Rental rates and booming power plants
National Hydroelectric Power Corp., India's largest hydropower generator, will proceed with a planned share sale after state-run Rural Electrification Corp.'s IPO drew bids for more stock than on offer.
``The public sector companies are strong and the response will be good,'' Anil Razdan, power secretary, told reporters in New Delhi today. ``A lot of people had advised us not to go ahead with the REC IPO, but look at the response we got.''
State-run Rural Electrification, the company that lends to power projects in India's villages, drew bids for more than 27.3 times the shares on offer in an initial sale last month.
Reliance Power Ltd., which raised $3 billion in January in India's biggest initial public offering, has said it will issue free shares after the utility's stock slumped as much as 21 percent when it listed on Feb. 11.
India's key Sensitive Index of the Bombay Stock Exchange has declined more than 18 percent since the start of the year.
Last month Emaar MGF Land Ltd., controlled by the biggest Middle East developer, scrapped its $1.64 billion initial sale following poor investor demand. Wockhardt Hospitals Ltd., part of an Indian group with interests in drugs and biotechnology, withdrew its $164 million initial offering.
National Hydroelectric has sought the regulator's approval to sell 1.68 billion new shares to partly pay for the construction of six hydropower plants. The sale will be managed by Enam Financial Consultants Pvt., Kotak Mahindra Capital Co.

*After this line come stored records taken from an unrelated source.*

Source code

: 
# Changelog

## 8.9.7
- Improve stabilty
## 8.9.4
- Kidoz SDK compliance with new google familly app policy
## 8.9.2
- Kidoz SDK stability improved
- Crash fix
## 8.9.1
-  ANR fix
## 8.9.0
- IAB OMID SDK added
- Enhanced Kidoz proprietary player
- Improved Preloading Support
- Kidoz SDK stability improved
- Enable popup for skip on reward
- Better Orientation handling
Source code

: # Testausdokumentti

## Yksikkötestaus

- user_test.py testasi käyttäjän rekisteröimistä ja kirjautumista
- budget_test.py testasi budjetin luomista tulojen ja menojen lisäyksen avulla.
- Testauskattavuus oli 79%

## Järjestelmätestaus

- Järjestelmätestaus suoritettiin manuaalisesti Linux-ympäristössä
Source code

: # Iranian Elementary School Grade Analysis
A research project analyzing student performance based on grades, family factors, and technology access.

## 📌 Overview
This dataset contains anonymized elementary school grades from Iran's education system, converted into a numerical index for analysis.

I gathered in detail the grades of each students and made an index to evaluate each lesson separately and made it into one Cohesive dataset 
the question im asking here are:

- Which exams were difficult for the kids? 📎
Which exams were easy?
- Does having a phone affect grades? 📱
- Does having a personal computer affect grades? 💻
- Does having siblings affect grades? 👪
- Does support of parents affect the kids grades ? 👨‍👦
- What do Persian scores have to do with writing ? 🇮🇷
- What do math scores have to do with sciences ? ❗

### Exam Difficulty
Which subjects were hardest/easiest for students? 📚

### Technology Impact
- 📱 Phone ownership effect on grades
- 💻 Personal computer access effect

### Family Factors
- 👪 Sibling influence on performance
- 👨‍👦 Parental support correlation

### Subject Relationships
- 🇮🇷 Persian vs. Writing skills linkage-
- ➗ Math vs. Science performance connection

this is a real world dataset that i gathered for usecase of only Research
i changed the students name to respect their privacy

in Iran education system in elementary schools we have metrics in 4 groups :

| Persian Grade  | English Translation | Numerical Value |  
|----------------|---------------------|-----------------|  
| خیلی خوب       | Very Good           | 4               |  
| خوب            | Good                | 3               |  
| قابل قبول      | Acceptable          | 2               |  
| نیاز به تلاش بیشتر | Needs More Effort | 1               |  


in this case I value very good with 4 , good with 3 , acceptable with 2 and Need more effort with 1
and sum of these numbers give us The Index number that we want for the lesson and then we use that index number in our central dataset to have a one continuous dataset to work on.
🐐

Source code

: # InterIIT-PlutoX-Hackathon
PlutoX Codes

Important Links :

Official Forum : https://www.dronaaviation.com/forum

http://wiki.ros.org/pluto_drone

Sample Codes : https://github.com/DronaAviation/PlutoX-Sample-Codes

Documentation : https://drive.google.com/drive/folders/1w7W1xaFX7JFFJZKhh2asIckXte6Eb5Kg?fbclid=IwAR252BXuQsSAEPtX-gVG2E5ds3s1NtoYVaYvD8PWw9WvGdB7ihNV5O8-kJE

and SBI Capital Markets Ltd.
National Hydroelectric's profit rose 40 percent to 7.4 billion rupees ($184 million) in the six months ended Sept. 30 from 5.3 billion rupees in the year ago, the company said on its Web site. Revenue climbed 36 percent to 19.2 billion rupees.
The company, with an installed capacity of 4,665 megawatts, has 12 projects totaling about 5,132 megawatts under construction, it said on its Web site.